*** Opening of Materials provided ***

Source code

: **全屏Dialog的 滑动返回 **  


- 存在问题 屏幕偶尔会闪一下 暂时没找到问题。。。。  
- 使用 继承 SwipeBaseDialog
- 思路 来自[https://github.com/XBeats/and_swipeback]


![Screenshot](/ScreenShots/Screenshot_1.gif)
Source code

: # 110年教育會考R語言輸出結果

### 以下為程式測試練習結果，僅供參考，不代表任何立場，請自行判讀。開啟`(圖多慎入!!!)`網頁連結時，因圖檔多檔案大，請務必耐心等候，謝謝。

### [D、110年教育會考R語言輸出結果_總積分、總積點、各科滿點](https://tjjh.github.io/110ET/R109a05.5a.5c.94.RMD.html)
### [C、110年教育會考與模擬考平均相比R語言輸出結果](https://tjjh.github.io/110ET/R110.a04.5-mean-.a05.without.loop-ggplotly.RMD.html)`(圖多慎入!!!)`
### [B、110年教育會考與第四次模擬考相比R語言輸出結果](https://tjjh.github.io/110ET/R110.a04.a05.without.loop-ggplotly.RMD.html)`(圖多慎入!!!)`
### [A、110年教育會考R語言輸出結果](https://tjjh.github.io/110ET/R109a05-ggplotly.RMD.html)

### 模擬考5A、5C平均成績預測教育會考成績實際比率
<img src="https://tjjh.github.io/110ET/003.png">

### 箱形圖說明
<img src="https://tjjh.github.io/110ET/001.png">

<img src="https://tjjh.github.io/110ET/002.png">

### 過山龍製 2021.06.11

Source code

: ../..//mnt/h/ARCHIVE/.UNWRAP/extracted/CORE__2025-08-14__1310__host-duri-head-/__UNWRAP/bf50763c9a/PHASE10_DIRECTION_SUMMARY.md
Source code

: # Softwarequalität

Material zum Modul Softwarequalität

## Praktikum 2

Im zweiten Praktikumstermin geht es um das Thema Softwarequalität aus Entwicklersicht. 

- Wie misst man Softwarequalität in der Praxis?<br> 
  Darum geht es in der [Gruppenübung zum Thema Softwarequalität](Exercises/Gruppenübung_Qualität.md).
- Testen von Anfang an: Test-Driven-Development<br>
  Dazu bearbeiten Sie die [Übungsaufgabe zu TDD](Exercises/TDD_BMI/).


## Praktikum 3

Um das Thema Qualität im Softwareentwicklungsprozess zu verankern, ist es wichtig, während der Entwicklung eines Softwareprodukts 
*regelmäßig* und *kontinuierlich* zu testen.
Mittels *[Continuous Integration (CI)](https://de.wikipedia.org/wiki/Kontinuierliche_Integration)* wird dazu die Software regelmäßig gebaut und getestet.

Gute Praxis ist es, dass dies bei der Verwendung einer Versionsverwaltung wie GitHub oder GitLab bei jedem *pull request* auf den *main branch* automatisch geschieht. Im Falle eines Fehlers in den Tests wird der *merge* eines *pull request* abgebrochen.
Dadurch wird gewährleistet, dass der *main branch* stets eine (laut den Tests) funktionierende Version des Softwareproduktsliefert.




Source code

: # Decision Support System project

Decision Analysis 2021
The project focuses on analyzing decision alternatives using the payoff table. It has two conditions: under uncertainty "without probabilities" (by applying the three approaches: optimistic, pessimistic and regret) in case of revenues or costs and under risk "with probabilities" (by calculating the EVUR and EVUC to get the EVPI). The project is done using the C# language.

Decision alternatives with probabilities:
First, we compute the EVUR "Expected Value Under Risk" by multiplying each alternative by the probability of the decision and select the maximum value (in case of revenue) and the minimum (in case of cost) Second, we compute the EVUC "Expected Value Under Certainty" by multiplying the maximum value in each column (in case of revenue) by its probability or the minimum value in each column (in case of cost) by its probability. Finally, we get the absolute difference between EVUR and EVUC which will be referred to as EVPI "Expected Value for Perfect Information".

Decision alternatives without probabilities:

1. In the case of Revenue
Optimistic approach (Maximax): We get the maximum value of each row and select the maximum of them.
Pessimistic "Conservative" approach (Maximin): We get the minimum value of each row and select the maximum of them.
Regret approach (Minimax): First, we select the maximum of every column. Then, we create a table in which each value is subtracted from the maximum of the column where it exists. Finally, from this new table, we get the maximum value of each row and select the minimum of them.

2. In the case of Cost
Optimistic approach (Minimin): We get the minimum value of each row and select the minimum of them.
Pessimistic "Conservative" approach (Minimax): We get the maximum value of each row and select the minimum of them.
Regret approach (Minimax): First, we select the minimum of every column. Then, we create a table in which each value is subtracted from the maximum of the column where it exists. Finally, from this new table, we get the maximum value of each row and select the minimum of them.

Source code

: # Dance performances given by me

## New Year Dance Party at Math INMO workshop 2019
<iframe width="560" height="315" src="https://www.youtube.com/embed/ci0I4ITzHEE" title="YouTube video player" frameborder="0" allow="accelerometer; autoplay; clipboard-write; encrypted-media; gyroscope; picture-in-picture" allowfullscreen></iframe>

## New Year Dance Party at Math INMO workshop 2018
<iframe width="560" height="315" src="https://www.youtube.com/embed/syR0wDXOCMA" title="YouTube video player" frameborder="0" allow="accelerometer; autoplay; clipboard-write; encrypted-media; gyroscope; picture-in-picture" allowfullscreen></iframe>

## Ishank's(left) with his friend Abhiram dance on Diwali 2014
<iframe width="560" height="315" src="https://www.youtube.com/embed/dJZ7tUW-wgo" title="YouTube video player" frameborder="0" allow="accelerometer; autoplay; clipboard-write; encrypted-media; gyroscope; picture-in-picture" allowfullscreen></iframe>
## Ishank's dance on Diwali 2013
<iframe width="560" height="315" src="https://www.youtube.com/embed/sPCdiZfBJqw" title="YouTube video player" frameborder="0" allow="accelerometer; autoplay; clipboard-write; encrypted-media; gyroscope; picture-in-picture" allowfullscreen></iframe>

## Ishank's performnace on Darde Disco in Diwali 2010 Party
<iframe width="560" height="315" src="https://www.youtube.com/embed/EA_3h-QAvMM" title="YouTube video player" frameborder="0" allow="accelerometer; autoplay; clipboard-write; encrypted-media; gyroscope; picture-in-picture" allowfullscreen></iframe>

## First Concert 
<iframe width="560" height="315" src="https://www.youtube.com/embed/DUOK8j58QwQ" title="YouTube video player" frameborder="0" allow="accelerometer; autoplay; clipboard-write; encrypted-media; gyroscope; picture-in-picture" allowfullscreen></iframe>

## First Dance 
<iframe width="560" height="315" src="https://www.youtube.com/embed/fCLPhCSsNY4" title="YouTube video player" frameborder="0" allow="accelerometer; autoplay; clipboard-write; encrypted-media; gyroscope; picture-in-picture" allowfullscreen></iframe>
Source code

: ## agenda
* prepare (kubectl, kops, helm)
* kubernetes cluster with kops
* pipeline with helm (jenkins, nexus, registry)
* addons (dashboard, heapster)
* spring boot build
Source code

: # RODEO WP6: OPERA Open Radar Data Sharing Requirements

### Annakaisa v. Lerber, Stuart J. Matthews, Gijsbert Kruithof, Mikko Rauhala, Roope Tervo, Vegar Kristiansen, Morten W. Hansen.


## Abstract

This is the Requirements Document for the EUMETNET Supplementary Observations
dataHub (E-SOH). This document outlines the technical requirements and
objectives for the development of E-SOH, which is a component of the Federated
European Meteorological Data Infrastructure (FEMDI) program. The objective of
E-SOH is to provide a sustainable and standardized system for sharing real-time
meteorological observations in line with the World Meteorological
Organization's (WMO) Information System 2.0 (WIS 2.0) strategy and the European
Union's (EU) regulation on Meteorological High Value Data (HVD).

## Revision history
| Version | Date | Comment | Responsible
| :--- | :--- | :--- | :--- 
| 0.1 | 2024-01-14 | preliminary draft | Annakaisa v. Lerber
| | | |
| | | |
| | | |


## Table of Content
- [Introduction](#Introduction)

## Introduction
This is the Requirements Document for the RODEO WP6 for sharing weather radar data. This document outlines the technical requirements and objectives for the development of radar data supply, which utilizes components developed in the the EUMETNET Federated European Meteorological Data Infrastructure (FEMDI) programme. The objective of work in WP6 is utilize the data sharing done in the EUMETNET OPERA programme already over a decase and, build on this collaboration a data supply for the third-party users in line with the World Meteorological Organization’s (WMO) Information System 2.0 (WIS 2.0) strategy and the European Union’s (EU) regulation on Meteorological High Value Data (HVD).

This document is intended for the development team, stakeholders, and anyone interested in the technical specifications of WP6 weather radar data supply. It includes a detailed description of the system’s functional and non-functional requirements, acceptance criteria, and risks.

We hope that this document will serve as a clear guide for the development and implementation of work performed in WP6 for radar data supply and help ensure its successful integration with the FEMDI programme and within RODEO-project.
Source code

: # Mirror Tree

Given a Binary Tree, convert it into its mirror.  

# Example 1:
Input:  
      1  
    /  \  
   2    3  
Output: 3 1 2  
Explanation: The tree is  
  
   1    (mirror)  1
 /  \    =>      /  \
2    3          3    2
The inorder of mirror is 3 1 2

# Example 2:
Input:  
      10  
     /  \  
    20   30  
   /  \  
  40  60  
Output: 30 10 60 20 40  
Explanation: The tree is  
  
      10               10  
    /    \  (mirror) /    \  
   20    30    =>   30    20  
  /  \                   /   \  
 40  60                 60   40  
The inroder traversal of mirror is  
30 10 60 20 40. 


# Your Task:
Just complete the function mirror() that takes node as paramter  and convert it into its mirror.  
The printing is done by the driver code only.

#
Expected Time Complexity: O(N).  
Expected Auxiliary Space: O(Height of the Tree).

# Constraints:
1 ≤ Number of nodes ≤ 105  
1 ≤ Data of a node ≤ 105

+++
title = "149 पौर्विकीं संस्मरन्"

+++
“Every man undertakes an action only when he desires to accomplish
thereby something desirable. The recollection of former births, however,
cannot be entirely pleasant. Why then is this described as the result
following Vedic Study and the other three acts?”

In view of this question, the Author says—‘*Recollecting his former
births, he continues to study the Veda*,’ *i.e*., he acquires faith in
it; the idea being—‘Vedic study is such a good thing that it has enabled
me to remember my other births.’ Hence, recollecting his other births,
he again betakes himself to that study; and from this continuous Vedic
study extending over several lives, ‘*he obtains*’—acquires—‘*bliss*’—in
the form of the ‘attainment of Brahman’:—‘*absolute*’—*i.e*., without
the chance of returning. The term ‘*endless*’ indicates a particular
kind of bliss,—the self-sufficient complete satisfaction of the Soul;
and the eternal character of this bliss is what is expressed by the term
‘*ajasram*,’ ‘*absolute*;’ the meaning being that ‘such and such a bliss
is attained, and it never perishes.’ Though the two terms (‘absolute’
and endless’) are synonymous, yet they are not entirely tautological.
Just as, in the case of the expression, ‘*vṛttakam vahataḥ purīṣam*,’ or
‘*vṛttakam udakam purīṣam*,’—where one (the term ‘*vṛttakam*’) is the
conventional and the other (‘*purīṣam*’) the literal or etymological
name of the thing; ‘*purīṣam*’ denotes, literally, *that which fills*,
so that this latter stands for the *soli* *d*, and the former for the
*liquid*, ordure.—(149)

*** Close of Materials provided ***

### Assignment:
Using the data above, reproduce exactly the lines between those holding "addons (dashboard, heapster)" and "This document is", inclusive, and no others.

### Solution below:
* addons (dashboard, heapster)
* spring boot build
Source code

: # RODEO WP6: OPERA Open Radar Data Sharing Requirements

### Annakaisa v. Lerber, Stuart J. Matthews, Gijsbert Kruithof, Mikko Rauhala, Roope Tervo, Vegar Kristiansen, Morten W. Hansen.


## Abstract

This is the Requirements Document for the EUMETNET Supplementary Observations
dataHub (E-SOH). This document outlines the technical requirements and
objectives for the development of E-SOH, which is a component of the Federated
European Meteorological Data Infrastructure (FEMDI) program. The objective of
E-SOH is to provide a sustainable and standardized system for sharing real-time
meteorological observations in line with the World Meteorological
Organization's (WMO) Information System 2.0 (WIS 2.0) strategy and the European
Union's (EU) regulation on Meteorological High Value Data (HVD).

## Revision history
| Version | Date | Comment | Responsible
| :--- | :--- | :--- | :--- 
| 0.1 | 2024-01-14 | preliminary draft | Annakaisa v. Lerber
| | | |
| | | |
| | | |


## Table of Content
- [Introduction](#Introduction)

## Introduction
This is the Requirements Document for the RODEO WP6 for sharing weather radar data. This document outlines the technical requirements and objectives for the development of radar data supply, which utilizes components developed in the the EUMETNET Federated European Meteorological Data Infrastructure (FEMDI) programme. The objective of work in WP6 is utilize the data sharing done in the EUMETNET OPERA programme already over a decase and, build on this collaboration a data supply for the third-party users in line with the World Meteorological Organization’s (WMO) Information System 2.0 (WIS 2.0) strategy and the European Union’s (EU) regulation on Meteorological High Value Data (HVD).

This document is intended for the development team, stakeholders, and anyone interested in the technical specifications of WP6 weather radar data supply. It includes a detailed description of the system’s functional and non-functional requirements, acceptance criteria, and risks.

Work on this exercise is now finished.